Mengenai hal ini, Dr. Drajat menyebutkan terdapat definisi yang berbeda mengenai new normal di masyarakat.
"Kalau masa awal dulu saya menyebut orang-orang yang tetap mudik, orang-orang yang tetap keluar, sebagai social disobedient (ketidakpatuhan sosial)."
"Tapi saat ini saya menyebutnya definisi new normal yang berbeda atau socially constructed new normal, (new normal yang) bukan secara kesehatan, bukan secara pemerintah," kata Drajat saat diwawancara Tribunnews.com melalui Zoom, Senin (8/6/2020).
Sementara itu, menurut Drajat, agar new normal dapat berjalan sesuai yang dinstruksikan pemerintah dan bersesuaian dengan protokol kesehatan maka perlu dilakukan kontrol populasi.
Dengan demikian, Drajat mengatakan, diharapkan tidak terjadi kerumunan di ruang-ruang publik.
Baik itu di tempat wisata, tempat hiburan, pusat perbelanjaan, sekolah, kampus, dan sebagainya.
"New normal yang dikonstruksikan kesehatan ini intinya yang harus dikontrol adalah kontrol populasi," ujarnya.
"Sehingga pada ruang tertentu, pada pintu masuk tertentu, itu tidak berjubel orang, karena kalau berjubel orang nanti senggolan, itu yang harus dikontrol," sambung dia.
Baca: Tempat Wisata Ramai Pengunjung, Sosiolog: Terjadi New Normal Versi Masyarakat karena Polusi Simbolik
Drajat mencontohkan, tempat wisata yang memiliki kapasitas pengunjung sebanyak 100 orang per hari perlu mengumumkan bahwa kini hanya menerima 25 orang per harinya.
Selain itu, menurut Drajat, perlu adanya tiket online di tempat wisata supaya masyarakat datang sesuai jadwalnya masing-masing.

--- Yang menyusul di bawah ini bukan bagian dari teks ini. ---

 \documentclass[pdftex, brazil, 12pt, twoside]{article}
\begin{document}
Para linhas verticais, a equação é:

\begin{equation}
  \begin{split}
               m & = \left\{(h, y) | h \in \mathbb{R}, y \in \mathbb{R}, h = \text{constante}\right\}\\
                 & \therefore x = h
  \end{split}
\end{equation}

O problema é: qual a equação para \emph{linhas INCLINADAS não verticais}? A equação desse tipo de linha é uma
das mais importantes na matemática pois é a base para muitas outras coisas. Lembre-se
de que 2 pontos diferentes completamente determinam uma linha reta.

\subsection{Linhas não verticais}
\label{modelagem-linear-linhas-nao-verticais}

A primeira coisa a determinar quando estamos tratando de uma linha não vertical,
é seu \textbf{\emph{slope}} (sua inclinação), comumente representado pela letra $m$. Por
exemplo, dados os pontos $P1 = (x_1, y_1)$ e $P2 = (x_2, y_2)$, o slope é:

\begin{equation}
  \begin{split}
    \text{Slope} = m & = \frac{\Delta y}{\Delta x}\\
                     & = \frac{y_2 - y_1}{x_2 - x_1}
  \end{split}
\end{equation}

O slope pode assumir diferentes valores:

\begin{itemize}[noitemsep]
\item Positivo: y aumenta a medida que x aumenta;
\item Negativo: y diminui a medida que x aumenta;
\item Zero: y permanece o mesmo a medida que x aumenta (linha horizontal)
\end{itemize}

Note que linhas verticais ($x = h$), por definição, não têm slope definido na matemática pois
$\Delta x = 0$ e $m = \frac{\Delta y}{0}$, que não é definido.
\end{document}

"Kalau dalam satu hari menurut statistik pariwisata itu, Jumog misalnya, jumlah yang masuk 100, maka diumumkan di luar kalau Jumog menerima satu hari 25 orang."
"Kalau lebih dari 25 orang, dia harus antri nunggu dulu, jam sekian diberi tahu, jam sekian anda datang," jelas Drajat.

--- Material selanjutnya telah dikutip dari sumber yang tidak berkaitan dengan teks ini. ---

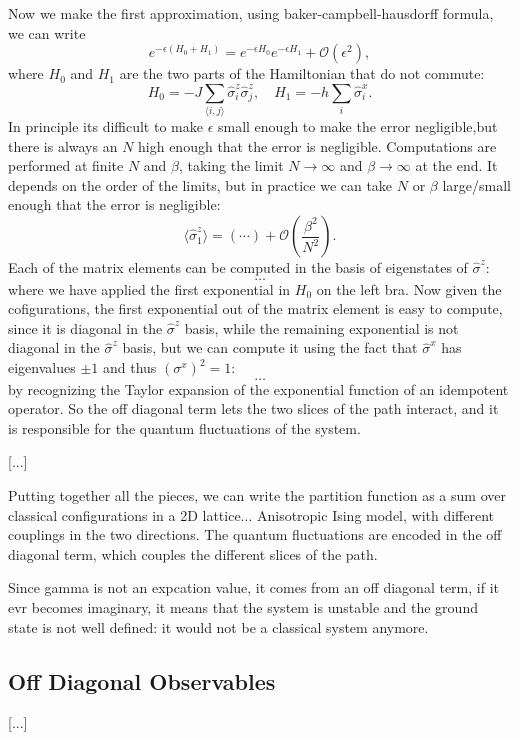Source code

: Now we make the first approximation, using baker-campbell-hausdorff formula, we can write
\[
    e^{-\epsilon (H_0 + H_1)} = e^{-\epsilon H_0} e^{-\epsilon H_1} + \mathcal{O}(\epsilon^2),
\]
where $H_0$ and $H_1$ are the two parts of the Hamiltonian that do not commute:
\[
    H_0 = -J \sum_{\langle i,j \rangle} \hat{\sigma}_i^z \hat{\sigma}_j^z, \quad H_1 = -h \sum_i \hat{\sigma}_i^x.
\]
In principle its difficult to make \(\epsilon\) small enough to make the error negligible,but there is always an \(N\) high enough that the error is negligible. Computations are performed at finite \(N\) and \(\beta\), taking the limit \(N \to \infty\) and \(\beta \to \infty\) at the end. It depends on the order of the limits, but in practice we can take \(N\) or \(\beta\) large/small enough that the error is negligible:
\[
    \langle \hat{\sigma}_1^z \rangle = (\cdots) + \mathcal{O}\left(\frac{\beta^2}{N^2}\right).
\]
Each of the matrix elements can be computed in the basis of eigenstates of \(\hat{\sigma}^z\):
\[
    \dots
\]
where we have applied the first exponential in \(H_0\) on the left bra. Now given the cofigurations, the first exponential out of the matrix element is easy to compute, since it is diagonal in the \(\hat{\sigma}^z\) basis, while the remaining exponential is not diagonal in the \(\hat{\sigma}^z\) basis, but we can compute it using the fact that \(\hat{\sigma}^x\) has eigenvalues \(\pm 1\) and thus \((\sigma^x)^2 = 1\):
\[
    \dots
\]
by recognizing the Taylor expansion of the exponential function of an idempotent operator. So the off diagonal term lets the two slices of the path interact, and it is responsible for the quantum fluctuations of the system.

    [...]

Putting together all the pieces, we can write the partition function as a sum over classical configurations in a 2D lattice... Anisotropic Ising model, with different couplings in the two directions. The quantum fluctuations are encoded in the off diagonal term, which couples the different slices of the path.

Since gamma is not an expcation value, it comes from an off diagonal term, if it evr becomes imaginary, it means that the system is unstable and the ground state is not well defined: it would not be a classical system anymore.

\subsection{Off Diagonal Observables}

[...]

"Tiketnya bisa dibuat online supaya orang datang tepat pada waktunya," tambah dia.
Drajat mengatakan, apabila kontrol populasi ini dapat betul-betul diterapkan maka new nomal dapat berjalan dengan baik.
Pemerintah Perlu Ketegasan Terhadap Kesatuan Informasi
Selain itu, Drajat menyampaikan, supaya new normal dapat benar-benar berjalan sesuai anjuran pemerintah, maka diperlukan ketegasan dalam kesatuan informasinya.
Informasi yang tidak seragam akan mengesankan inkonsistensi yang kemudian membuat masyarakat mengkontruksikan definisi new normal secara sosial.
"Pemerintah perlu ketegasan terhadap kesatuan informasinya. jangan sampai informasi pemerintah pusat, daerah, pemerintah pusat di perhubungan, di BUMN, di pendidikan itu berbeda."
"Perbedaan-perbedaan ini akan dilihat sebagai inkonsistensi dan akan menimbulkan reaksi munculnya socially constructed new normal itu, konstruksi secara sosial dan itu adalah definisi situasi yang dilakukan masyarakat itu sendiri," terang Drajat.
Baca: Tempat Wisata Mulai Ramai, Sosiolog: Definisi Situasi Masyarakat Berbeda dengan Kebijakan Pemerintah
Pasalnya, menurut Drajat, selama masa pandemi ini masyarakat merasa diasingkan di ruang-ruang publik.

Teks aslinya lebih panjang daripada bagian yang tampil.